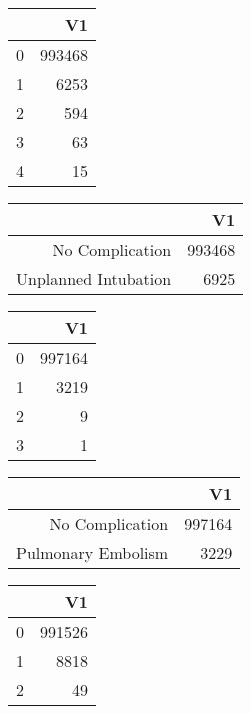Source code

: \bigskip\bigskip
\centering
\begin{tabular}{rr}
  \hline
 & V1 \\ 
  \hline
0 & 993468 \\ 
  1 & 6253 \\ 
  2 & 594 \\ 
  3 &  63 \\ 
  4 &  15 \\ 
   \hline
\end{tabular}

\bigskip\bigskip
\centering
\begin{tabular}{rr}
  \hline
 & V1 \\ 
  \hline
No Complication & 993468 \\ 
  Unplanned Intubation & 6925 \\ 
   \hline
\end{tabular}

\bigskip\bigskip
\centering
\begin{tabular}{rr}
  \hline
 & V1 \\ 
  \hline
0 & 997164 \\ 
  1 & 3219 \\ 
  2 &   9 \\ 
  3 &   1 \\ 
   \hline
\end{tabular}

\bigskip\bigskip
\centering
\begin{tabular}{rr}
  \hline
 & V1 \\ 
  \hline
No Complication & 997164 \\ 
  Pulmonary Embolism & 3229 \\ 
   \hline
\end{tabular}

\bigskip\bigskip
\centering
\begin{tabular}{rr}
  \hline
 & V1 \\ 
  \hline
0 & 991526 \\ 
  1 & 8818 \\ 
  2 &  49 \\ 
   \hline
\end{tabular}

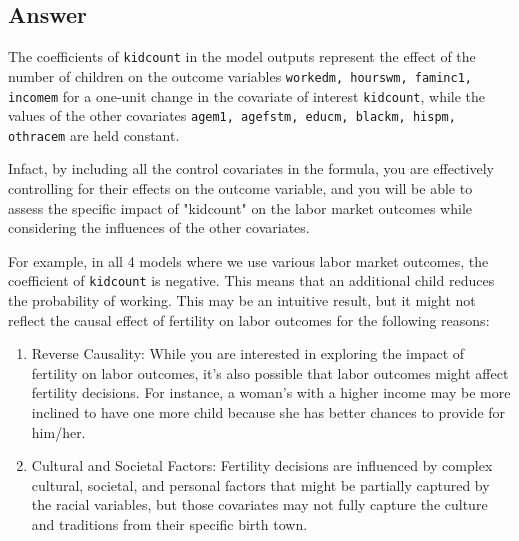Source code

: \documentclass{article}
\begin{document}
	\subsection{Answer}
	The coefficients of \verb|kidcount| in the model outputs represent the effect of the number of children on the outcome variables \verb|workedm, hourswm, faminc1, incomem| for a one-unit change in the covariate of interest \verb|kidcount|, while the values of the other covariates \verb|agem1, agefstm, educm, blackm, hispm, othracem| are held constant.
	
	Infact, by including all the control covariates in the formula, you are effectively controlling for their effects on the outcome variable, and you will be able to assess the specific impact of "kidcount" on the labor market outcomes while considering the influences of the other covariates.
	
	For example, in all 4 models where we use various labor market outcomes, the coefficient of \verb*|kidcount| is negative. This means that an additional child reduces the probability of working. This may be an intuitive result, but it might not reflect the causal effect of fertility on labor outcomes for the following reasons:
	\begin{enumerate}
		\item Reverse Causality: While you are interested in exploring the impact of fertility on labor outcomes, it's also possible that labor outcomes might affect fertility decisions. For instance, a woman's with a higher income may be more inclined to have one more child because she has better chances to provide for him/her.
		\item Cultural and Societal Factors: Fertility decisions are influenced by complex cultural, societal, and personal factors that might be partially captured by the racial variables, but those covariates may not fully capture the culture and traditions from their specific birth town.
	\end{enumerate}
	
\end{document}
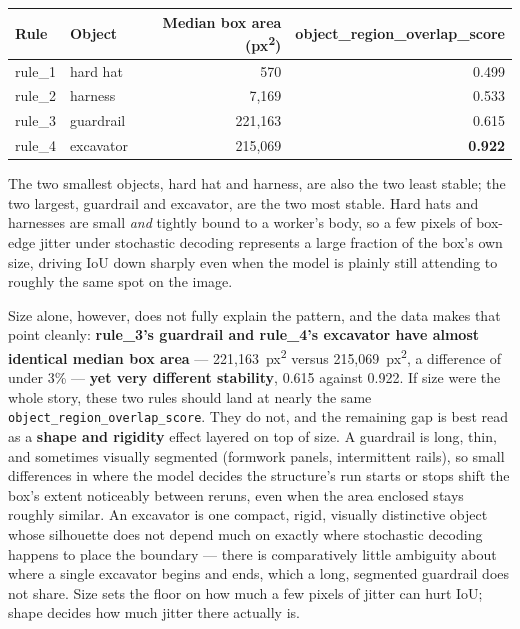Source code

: \begin{center}
\begin{tabular}{llrr}
\toprule
\textbf{Rule} & \textbf{Object} & \textbf{Median box area (px\textsuperscript{2})} & \textbf{object\_region\_overlap\_score} \\
\midrule
rule\_1 & hard hat & 570 & 0.499 \\
rule\_2 & harness & 7{,}169 & 0.533 \\
rule\_3 & guardrail & 221{,}163 & 0.615 \\
rule\_4 & excavator & 215{,}069 & \textbf{0.922} \\
\bottomrule
\end{tabular}
\end{center}

The two smallest objects, hard hat and harness, are also the two least stable; the two largest,
guardrail and excavator, are the two most stable. Hard hats and harnesses are small \emph{and}
tightly bound to a worker's body, so a few pixels of box-edge jitter under stochastic decoding
represents a large fraction of the box's own size, driving IoU down sharply even when the model is
plainly still attending to roughly the same spot on the image.

Size alone, however, does not fully explain the pattern, and the data makes that point cleanly:
\textbf{rule\_3's guardrail and rule\_4's excavator have almost identical median box area} ---
221,163~px\textsuperscript{2} versus 215,069~px\textsuperscript{2}, a difference of under 3\% ---
\textbf{yet very different stability}, 0.615 against 0.922. If size were the whole story, these two
rules should land at nearly the same \texttt{object\_region\_overlap\_score}. They do not, and the
remaining gap is best read as a \textbf{shape and rigidity} effect layered on top of size. A
guardrail is long, thin, and sometimes visually segmented (formwork panels, intermittent rails),
so small differences in where the model decides the structure's run starts or stops shift the
box's extent noticeably between reruns, even when the area enclosed stays roughly similar. An
excavator is one compact, rigid, visually distinctive object whose silhouette does not depend much
on exactly where stochastic decoding happens to place the boundary --- there is comparatively
little ambiguity about where a single excavator begins and ends, which a long, segmented guardrail
does not share. Size sets the floor on how much a few pixels of jitter can hurt IoU; shape decides
how much jitter there actually is.


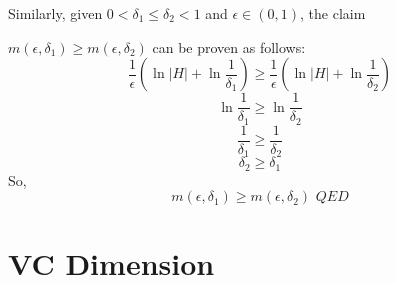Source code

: \documentclass{article}
\begin{document}
\begin{enumerate}
        
        Similarly, given $0 < \delta_1 \leq \delta_2 < 1$ and $\epsilon \in (0, 1)$, the claim 
        
        $m(\epsilon, \delta_1) \geq m(\epsilon, \delta_2)$ can be proven as follows: 
        \begin{equation*}
            \frac{1}{\epsilon}(\ln{|H|} + \ln{\frac{1}{\delta_1}}) \geq \frac{1}{\epsilon}(\ln{|H|} + \ln{\frac{1}{\delta_2}})
        \end{equation*}
        \begin{equation*}
            \ln{\frac{1}{\delta_1}} \geq \ln{\frac{1}{\delta_2}}
        \end{equation*}
        \begin{equation*}
            \frac{1}{\delta_1} \geq \frac{1}{\delta_2}
        \end{equation*}
        \begin{equation*}
            \delta_2 \geq \delta_1
        \end{equation*}
        So, 
        \begin{equation*}
            m(\epsilon, \delta_1) \geq m(\epsilon, \delta_2) \textit{  QED}
        \end{equation*}
        
\end{enumerate}

\section{VC Dimension}
\end{document}
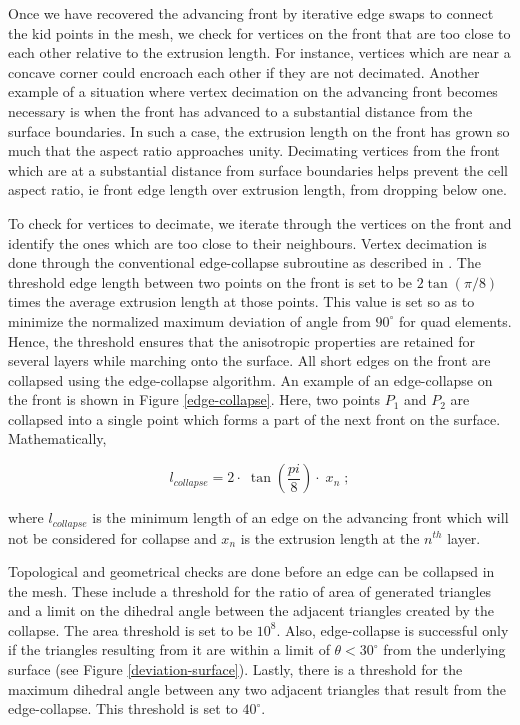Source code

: Once we have recovered the advancing front by iterative edge swaps to connect the kid points in the mesh, we check for vertices on the front that are too close to each other relative to the extrusion length. For instance, vertices which are near a concave corner could encroach each other if they are not decimated. Another example of a situation where vertex decimation on the advancing front becomes necessary is when the front has advanced to a substantial distance from the surface boundaries. In such a case, the extrusion length on the front has grown so much that the aspect ratio approaches unity. Decimating vertices from the front which are at a substantial distance from surface boundaries helps prevent the cell aspect ratio, ie front edge length over extrusion length, from dropping below one.

To check for vertices to decimate, we iterate through the vertices on the front and identify the ones which are too close to their neighbours. Vertex decimation is done through the conventional edge-collapse subroutine as described in \cite{hoppe1994mesh}. The threshold edge length between two points on the front is set to be $2 \tan(\pi/8)$ times the average extrusion length at those points. This value is set so as to minimize the normalized maximum deviation of angle from $90^\circ$ for quad elements. Hence, the threshold ensures that the anisotropic properties are retained for several layers while marching onto the surface. All short edges on the front are collapsed using the edge-collapse algorithm. An example of an edge-collapse on the front is shown in Figure \ref{edge-collapse}. Here, two points $P_1$ and $P_2$ are collapsed into a single point which forms a part of the next front on the surface. Mathematically,

\begin{equation}
l_{\mathit{collapse}} = 2 \cdot \; \tan \left( \frac{pi}{8} \right) \cdot \; x_n \; ;
\end{equation}

where $l_{\mathit{collapse}}$ is the minimum length of an edge on the advancing front which will not be considered for collapse and $x_n$ is the extrusion length at the $n^{th}$ layer.


Topological and geometrical checks are done before an edge can be collapsed in the mesh. These include a threshold for the ratio of area of generated triangles and a limit on the dihedral angle between the adjacent triangles created by the collapse. The area threshold is set to be $10^8$. Also, edge-collapse is successful only if the triangles resulting from it are  within a limit of $\theta < 30^{\circ}$ from the underlying surface (see Figure \ref{deviation-surface}). Lastly, there is a threshold for the maximum dihedral angle between any two adjacent triangles that result from the edge-collapse. This threshold is set to $40^{\circ}$. 

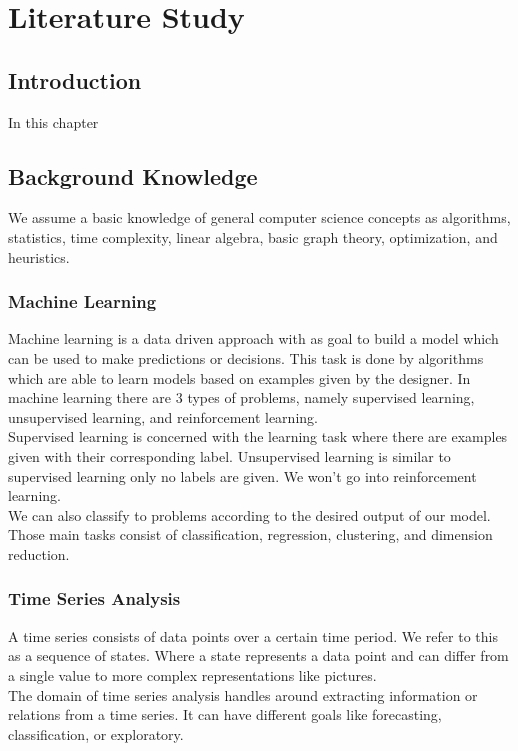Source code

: \graphicspath{ {LiteratureStudyImages/} }


\chapter{Literature Study}
\label{cha:literatureStudy}

\section{Introduction}
In this chapter 


\section{Background Knowledge}
We assume a basic knowledge of general computer science concepts as algorithms, statistics, time complexity, linear algebra, basic graph theory, optimization, and heuristics.


	\subsection{Machine Learning}
Machine learning is a data driven approach with as goal to build a model which can be	used to make predictions or decisions. This task is done by algorithms which are able to learn models based on examples given by the designer. In machine learning there are $3$ types of problems, namely supervised learning, unsupervised learning, and reinforcement learning. \\
Supervised learning is concerned with the learning task where there are examples given with their corresponding label. Unsupervised learning is similar to supervised learning only no labels are given. We won't go into reinforcement learning. \\
We can also classify to problems according to the desired output of our model. Those main tasks consist of classification, regression, clustering, and dimension reduction.
	
	
	\subsection{Time Series Analysis}
A time series consists of data points over a certain time period. We refer to this as a sequence of states. Where a state represents a data point and can differ from a single value to more complex representations like pictures. \\
The domain of time series analysis handles around extracting information or relations from a time series. It can have different goals like forecasting, classification, or exploratory.
	
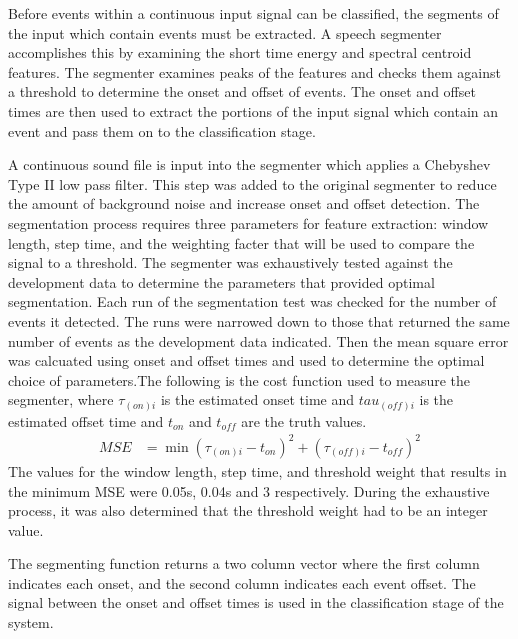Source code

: Before events within a continuous input signal can be classified, the segments of the input which contain events must be extracted. A speech segmenter \cite{silenceRemove} accomplishes this by examining the short time energy and spectral centroid features.  The segmenter examines peaks of the features and checks them against a threshold to determine the onset and offset of events. The onset and offset times are then used to extract the portions of the input signal which contain an event and pass them on to the classification stage. 

A continuous sound file is input into the segmenter which  applies a Chebyshev Type II low pass filter. This step was added to the original segmenter to reduce the amount of background noise and increase onset and offset detection. The segmentation process requires three parameters for feature extraction: window length, step time, and the weighting facter that will be used to compare the signal to a threshold. The segmenter was exhaustively tested against the development data to determine the parameters that provided optimal segmentation. Each run of the segmentation test was checked for the number of events it detected. The runs were narrowed down to those that returned the same number of events as the development data indicated. Then the mean square error was calcuated using onset and offset times and used to determine the optimal choice of parameters.The following is the cost function used to measure the segmenter, where $\tau_{(on)i}$ is the estimated onset time and $tau_{(off)i}$ is the estimated offset time and $t_{on}$ and $t_{off}$ are the truth values.
\begin{align}
{MSE} &=\min{ (\tau_{(on)i}-t_{on} )^2 + (\tau_{(off)i}-t_{off})^2  }
\end{align}
The values for the window length, step time, and threshold weight that results in the minimum MSE were 0.05s, 0.04s and 3 respectively. During the exhaustive process, it was also determined that the threshold weight had to be an integer value. 

The segmenting function returns a two column vector where the first column indicates each onset, and the second column indicates each event offset. The signal between the onset and offset times is used in the classification stage of the system.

**WHAT THE EXERCISE ASKS**
Among the entries above, locate the lines containing "guardrail and rule\_4's" and "rules should land", and transcribe exactly those two lines and all lines between.

**EXERCISE RESPONSE**
\textbf{rule\_3's guardrail and rule\_4's excavator have almost identical median box area} ---
221,163~px\textsuperscript{2} versus 215,069~px\textsuperscript{2}, a difference of under 3\% ---
\textbf{yet very different stability}, 0.615 against 0.922. If size were the whole story, these two
rules should land at nearly the same \texttt{object\_region\_overlap\_score}. They do not, and the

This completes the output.